Why would you use a geometric mean? It might make the problem go away, but why does it do that? what was the problem and why is a geometric mean the only solution?
I think it's a really bad strategy to respond to an apparent problem by just pulling ideas out of thin air until you find one who's flaws are non-obvious. It seems much more prudent to try to understand what the problem is and why it occurred, so that we can derive something that actually does the right thing. A problem is an indication that we don't understand what's going on, which should be a halt-and-rethink-everything moment.
I was just pointing out that it is a possible solution to the problem that Karl mentioned. I agree that it probably isn't a good solution overall. Maybe I shouldn't have brought it up.
The tone of my response was a bit hostile. Sorry about that. It was a general comment against doing things that way, which I've had nothing but trouble from. It was prompted by prompted by your comment, but not really a reply to your idea in particular.
Hmm. I'll have to take a closer look at that. You mean that the uncertainties are correlated, right?
Can you show where you got that? My impression was that once we got to the set of (equivalent, only difference is scale) utility functions, averaging them just works without room for more fine-tuning.
But as I said, that part is shaky because I haven't actually supported those intuitions with any particular assumptions. We'll see what happens when we build it up from more solid ideas.
No. To quote your own post:
I meant that the utility function resulting from averaging over your uncertainty over the km's will depend on which km you chose to arbitrarily set in this way. I gave an example of this phenomenon in my original comment.
Oh sorry. I get what you mean now. Thanks.
I'll have to think about that and see where the mistake is. That's pretty serious, though.
My first impulse is to generalize all that and get out of the morality domain (because of mind-killer potential).
You're interested in ranking a set of choices. You have multiple models (or functions) which are capable of evaluating your choices, but you don't know which model is the correct one -- or, indeed, if any of them is the correct one. However you can express your confidence in each of these models, e.g. by assigning a probability-of-being-correct to it.

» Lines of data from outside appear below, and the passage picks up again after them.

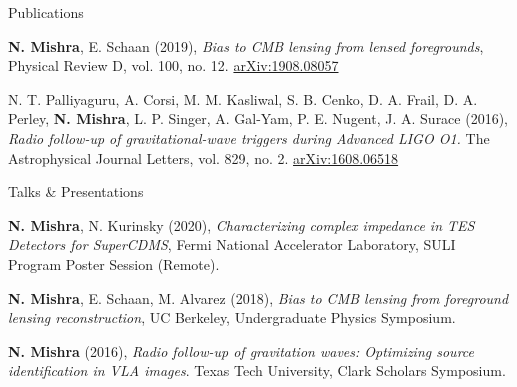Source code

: \documentclass{resume} %
\begin{document}
\newpage

\begin{rSection}{Publications}

\textbf{N. Mishra}, E. Schaan (2019), \textit{Bias to CMB lensing from lensed foregrounds}, Physical Review D, vol. 100, no. 12. \href{https://arxiv.org/abs/1908.08057}{arXiv:1908.08057}

N. T. Palliyaguru, A. Corsi, M. M. Kasliwal, S. B. Cenko, D. A. Frail, D. A. Perley, \textbf{N. Mishra}, L. P. Singer, A. Gal-Yam, P. E. Nugent, J. A. Surace (2016),  \textit{Radio follow-up of gravitational-wave triggers during Advanced LIGO O1.} The Astrophysical Journal Letters, vol. 829, no. 2. \href{https://arxiv.org/abs/1608.06518}{arXiv:1608.06518}


\end{rSection}


\begin{rSection}{Talks \& Presentations}

\textbf{N. Mishra}, N. Kurinsky (2020), \textit{Characterizing complex impedance in TES Detectors for SuperCDMS}, Fermi National Accelerator Laboratory, SULI Program Poster Session (Remote).


\textbf{N. Mishra}, E. Schaan, M. Alvarez (2018), \textit{Bias to CMB lensing from foreground lensing reconstruction}, UC Berkeley, Undergraduate Physics Symposium.

\textbf{N. Mishra} (2016), \textit{Radio follow-up of gravitation waves: Optimizing source identification in VLA images}. Texas Tech University, Clark Scholars Symposium.

\end{rSection}
\end{document}
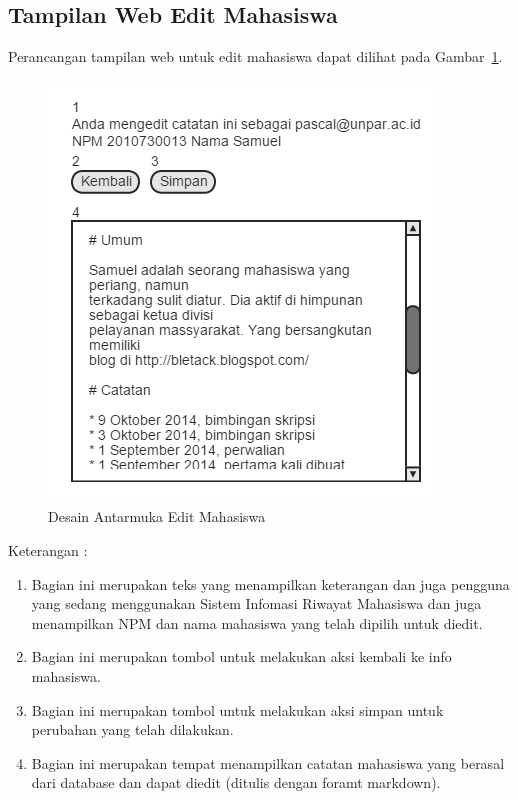 \subsection{Tampilan Web Edit Mahasiswa}
Perancangan tampilan web untuk edit mahasiswa dapat dilihat pada Gambar~\ref{fig:editmahasiswa}.
\begin{figure}[H]
\centering
\includegraphics[scale=0.5]{Gambar/editmahasiswa.png}
\caption[Desain Antarmuka Edit Mahasiswa]{Desain Antarmuka Edit Mahasiswa}
\label{fig:editmahasiswa}
\end{figure}

Keterangan :
\begin{enumerate}[(1)]
\item
Bagian ini merupakan teks yang menampilkan keterangan dan juga pengguna yang sedang menggunakan Sistem Infomasi Riwayat Mahasiswa dan juga menampilkan NPM dan nama mahasiswa yang telah dipilih untuk diedit.
\item
Bagian ini merupakan tombol untuk melakukan aksi kembali ke info mahasiswa.
\item
Bagian ini merupakan tombol untuk melakukan aksi simpan untuk perubahan yang telah dilakukan.
\item
Bagian ini merupakan tempat menampilkan catatan mahasiswa yang berasal dari database dan dapat diedit (ditulis dengan foramt markdown).
\end{enumerate}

There are a few wrinkles (e.g. are all models mutually exclusive?) but otherwise it looks like a standard statistics problem, no?
Why is this downvoted? It's a perfectly reasonable constructive suggestion.
I originally did it outside the morality domain (just some innocent VNM math) for that reason. I think it does have to be dropped back into the intended domain eventually, though.
Do you think that there's any particular way that I did get hit by the mindkiller? It's possible.
Yes, we have a bunch of models, unsure which (but we can assume completeness and mutual exclusion because we can always extend it to "all possible models"), want to get useful results even with uncertainty. What does useful results mean?
If this were a model of a process, we would not be able to go farther than a simple probability distribution without some specification of what we want from it. For example, if we are designing a machine and have uncertainty about what material it will be made of, and want to know how thick some member should be, the thickness we want depends how much additional thickness costs and the consequences of failure. The usual solution is to define a utility function over the situation and then frame the thing as a decision.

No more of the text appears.